*** Block opens ***

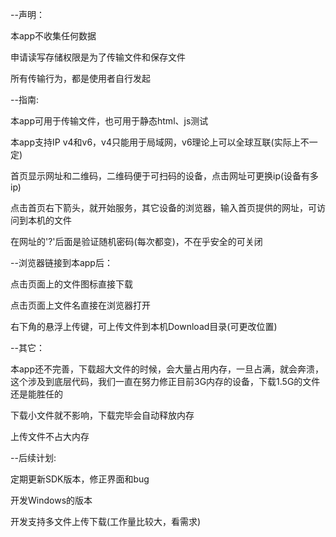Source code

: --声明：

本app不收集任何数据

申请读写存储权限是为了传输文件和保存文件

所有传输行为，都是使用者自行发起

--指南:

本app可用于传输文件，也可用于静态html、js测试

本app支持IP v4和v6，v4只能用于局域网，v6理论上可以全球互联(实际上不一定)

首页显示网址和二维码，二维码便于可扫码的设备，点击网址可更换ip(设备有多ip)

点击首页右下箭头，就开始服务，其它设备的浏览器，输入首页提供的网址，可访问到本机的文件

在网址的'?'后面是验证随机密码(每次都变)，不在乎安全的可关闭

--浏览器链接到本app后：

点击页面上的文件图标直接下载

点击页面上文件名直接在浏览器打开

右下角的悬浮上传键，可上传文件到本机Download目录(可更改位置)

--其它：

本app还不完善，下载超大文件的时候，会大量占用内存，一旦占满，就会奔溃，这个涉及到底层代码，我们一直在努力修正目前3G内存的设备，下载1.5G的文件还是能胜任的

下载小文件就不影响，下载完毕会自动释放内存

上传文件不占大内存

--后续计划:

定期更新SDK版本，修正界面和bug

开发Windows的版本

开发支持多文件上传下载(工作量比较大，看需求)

*** Block closes ***
*** Block opens ***

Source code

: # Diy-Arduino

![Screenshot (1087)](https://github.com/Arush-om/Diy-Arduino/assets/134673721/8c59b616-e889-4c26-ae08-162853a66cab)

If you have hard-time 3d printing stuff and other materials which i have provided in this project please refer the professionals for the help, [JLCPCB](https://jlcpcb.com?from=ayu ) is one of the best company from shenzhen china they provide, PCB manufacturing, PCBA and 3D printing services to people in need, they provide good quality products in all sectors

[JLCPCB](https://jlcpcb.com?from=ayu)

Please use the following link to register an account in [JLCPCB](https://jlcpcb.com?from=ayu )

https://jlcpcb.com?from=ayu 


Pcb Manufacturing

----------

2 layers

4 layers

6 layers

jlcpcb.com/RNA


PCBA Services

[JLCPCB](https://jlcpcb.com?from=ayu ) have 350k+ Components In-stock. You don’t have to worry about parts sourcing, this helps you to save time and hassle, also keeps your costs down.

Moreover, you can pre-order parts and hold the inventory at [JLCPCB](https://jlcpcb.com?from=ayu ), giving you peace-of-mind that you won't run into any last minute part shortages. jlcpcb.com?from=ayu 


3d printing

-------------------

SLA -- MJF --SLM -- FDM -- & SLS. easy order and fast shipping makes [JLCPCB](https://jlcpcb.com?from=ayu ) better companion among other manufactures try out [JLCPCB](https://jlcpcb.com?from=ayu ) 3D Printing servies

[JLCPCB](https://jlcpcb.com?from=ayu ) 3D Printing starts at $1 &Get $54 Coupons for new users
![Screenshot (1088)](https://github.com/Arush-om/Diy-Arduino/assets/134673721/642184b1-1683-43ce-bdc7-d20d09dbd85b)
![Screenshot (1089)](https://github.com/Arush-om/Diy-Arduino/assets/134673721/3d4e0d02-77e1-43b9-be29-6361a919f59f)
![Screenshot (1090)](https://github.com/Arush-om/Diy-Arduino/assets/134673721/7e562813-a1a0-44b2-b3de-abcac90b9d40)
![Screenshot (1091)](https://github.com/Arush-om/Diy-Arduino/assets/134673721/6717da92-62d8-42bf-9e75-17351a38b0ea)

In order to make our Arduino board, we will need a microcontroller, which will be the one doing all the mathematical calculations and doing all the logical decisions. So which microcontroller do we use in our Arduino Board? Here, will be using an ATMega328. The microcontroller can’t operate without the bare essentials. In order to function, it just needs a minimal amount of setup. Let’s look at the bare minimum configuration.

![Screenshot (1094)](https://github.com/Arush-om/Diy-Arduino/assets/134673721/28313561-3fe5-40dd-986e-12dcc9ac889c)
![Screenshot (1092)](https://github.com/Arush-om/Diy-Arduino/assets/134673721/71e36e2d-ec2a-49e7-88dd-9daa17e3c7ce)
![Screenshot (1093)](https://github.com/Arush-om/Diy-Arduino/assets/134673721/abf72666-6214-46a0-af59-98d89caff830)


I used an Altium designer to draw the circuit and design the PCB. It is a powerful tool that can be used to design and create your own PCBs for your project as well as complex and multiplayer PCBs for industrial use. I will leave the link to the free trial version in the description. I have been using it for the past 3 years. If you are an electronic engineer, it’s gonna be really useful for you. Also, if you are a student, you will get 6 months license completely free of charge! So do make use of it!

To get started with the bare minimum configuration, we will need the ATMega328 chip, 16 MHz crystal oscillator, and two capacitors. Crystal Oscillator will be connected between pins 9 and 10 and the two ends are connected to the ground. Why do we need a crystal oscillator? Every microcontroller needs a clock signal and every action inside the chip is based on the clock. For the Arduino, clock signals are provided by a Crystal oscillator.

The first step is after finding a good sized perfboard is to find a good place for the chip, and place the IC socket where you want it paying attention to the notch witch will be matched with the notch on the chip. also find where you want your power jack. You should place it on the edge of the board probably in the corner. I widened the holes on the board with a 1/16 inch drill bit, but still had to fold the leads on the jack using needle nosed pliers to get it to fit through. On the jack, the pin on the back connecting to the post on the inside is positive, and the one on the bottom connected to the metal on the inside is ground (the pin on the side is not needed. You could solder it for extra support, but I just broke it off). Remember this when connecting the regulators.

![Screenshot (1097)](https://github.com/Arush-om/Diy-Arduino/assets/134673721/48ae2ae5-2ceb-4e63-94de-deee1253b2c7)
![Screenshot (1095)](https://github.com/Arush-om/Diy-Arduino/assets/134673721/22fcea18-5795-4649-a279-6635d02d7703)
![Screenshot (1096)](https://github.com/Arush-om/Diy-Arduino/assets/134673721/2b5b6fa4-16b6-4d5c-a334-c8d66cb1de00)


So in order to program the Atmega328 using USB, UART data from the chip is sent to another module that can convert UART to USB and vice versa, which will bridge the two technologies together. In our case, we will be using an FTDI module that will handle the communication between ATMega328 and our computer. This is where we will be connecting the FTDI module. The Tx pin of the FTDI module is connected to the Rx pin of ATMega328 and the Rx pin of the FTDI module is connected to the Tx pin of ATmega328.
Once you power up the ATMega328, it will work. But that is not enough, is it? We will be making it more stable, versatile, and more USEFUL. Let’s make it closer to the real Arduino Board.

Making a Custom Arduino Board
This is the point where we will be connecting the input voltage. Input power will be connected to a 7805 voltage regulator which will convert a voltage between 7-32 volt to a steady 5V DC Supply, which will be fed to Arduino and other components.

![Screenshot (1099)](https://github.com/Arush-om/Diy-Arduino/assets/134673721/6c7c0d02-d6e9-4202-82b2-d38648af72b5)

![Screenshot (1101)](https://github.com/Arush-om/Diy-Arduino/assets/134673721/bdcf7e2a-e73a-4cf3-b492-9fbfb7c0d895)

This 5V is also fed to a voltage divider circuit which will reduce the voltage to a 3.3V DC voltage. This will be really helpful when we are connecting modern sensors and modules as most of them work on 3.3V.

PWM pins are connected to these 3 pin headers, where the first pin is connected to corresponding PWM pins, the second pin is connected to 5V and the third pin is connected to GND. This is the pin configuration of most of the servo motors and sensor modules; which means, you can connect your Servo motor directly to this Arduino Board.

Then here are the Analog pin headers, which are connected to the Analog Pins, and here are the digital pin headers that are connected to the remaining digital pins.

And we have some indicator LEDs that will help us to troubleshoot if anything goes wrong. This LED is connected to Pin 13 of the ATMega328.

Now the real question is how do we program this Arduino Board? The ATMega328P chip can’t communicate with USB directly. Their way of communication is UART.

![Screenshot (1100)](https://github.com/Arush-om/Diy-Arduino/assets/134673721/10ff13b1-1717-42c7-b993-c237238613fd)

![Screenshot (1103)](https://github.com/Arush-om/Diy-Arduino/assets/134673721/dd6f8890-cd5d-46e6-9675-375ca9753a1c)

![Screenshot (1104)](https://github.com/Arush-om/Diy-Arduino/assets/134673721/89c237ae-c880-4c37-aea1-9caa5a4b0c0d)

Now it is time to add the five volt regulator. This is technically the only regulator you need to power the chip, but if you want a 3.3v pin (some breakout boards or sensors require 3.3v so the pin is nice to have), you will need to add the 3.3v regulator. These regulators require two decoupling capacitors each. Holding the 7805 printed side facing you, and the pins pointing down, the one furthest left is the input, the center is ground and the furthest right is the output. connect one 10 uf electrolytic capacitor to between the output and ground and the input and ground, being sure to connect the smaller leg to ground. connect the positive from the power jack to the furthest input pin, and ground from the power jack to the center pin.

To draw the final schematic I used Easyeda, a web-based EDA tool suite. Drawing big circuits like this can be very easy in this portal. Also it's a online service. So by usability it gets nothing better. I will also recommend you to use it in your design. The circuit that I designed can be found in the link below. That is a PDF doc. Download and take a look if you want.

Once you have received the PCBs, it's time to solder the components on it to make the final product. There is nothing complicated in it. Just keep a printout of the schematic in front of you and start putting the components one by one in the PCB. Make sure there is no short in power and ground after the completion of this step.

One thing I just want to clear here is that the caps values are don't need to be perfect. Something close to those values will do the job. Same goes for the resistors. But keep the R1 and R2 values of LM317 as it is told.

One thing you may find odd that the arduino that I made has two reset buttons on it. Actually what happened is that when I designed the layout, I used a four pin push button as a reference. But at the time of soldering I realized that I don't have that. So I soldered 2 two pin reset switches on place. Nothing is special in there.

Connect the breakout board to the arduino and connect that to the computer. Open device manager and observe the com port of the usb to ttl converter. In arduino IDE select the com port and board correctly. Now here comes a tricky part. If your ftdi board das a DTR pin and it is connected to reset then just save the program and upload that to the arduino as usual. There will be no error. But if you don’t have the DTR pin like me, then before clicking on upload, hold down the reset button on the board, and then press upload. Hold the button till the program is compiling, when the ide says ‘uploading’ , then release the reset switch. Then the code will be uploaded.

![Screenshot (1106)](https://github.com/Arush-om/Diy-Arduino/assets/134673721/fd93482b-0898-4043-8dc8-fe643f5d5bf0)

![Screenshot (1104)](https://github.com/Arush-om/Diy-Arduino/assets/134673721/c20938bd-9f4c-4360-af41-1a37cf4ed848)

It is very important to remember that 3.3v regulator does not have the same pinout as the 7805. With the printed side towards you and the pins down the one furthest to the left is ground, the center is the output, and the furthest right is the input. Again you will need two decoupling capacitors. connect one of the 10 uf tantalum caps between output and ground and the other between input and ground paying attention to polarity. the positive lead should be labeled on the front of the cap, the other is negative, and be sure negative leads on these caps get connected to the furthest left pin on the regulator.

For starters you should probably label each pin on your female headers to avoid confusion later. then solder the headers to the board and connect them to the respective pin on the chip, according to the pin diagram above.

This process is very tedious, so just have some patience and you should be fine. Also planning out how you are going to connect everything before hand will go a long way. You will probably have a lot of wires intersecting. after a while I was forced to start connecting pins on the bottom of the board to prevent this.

*** Block closes ***
*** Block opens ***

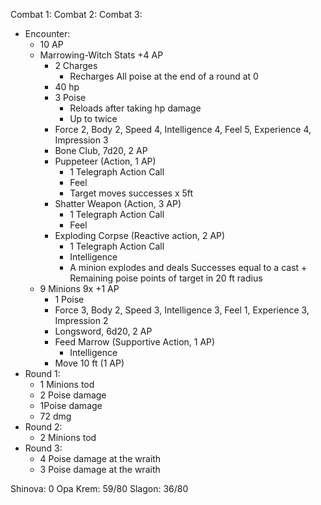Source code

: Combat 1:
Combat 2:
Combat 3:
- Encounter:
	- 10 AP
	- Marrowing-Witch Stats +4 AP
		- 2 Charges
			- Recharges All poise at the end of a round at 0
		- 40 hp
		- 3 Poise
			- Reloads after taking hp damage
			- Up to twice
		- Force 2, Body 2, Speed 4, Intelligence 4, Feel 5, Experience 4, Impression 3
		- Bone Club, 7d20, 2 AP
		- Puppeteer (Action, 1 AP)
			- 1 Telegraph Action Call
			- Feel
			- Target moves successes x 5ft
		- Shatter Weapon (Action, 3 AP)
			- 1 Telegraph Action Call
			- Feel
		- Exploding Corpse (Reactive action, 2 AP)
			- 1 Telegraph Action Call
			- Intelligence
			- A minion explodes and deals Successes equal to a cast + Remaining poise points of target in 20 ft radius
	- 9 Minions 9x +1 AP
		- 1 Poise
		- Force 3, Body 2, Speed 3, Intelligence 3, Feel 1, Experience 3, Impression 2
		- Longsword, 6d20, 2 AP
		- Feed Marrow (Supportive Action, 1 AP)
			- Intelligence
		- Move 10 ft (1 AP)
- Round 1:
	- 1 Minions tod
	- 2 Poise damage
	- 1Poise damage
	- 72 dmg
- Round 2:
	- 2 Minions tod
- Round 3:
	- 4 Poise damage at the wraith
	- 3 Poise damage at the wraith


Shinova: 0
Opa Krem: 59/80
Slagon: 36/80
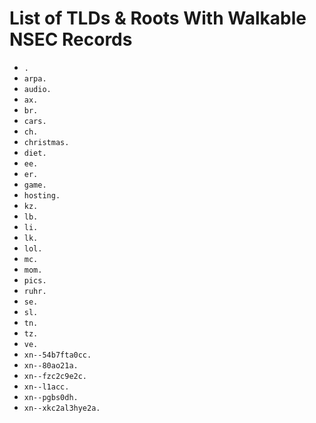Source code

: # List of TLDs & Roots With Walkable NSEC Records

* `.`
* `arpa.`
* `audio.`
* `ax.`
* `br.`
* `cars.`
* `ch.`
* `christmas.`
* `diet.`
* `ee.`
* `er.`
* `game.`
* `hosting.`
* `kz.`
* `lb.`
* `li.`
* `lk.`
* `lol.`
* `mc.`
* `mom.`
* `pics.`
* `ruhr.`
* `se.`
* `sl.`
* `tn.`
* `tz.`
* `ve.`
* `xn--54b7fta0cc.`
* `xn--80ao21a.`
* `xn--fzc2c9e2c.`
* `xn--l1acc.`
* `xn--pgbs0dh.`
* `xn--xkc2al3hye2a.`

*** Block closes ***

→ **WHAT IS NEEDED**: For the listing above, state how many lines hold the string "right", giving the number alone.

→ **FINAL ANSWER**: 2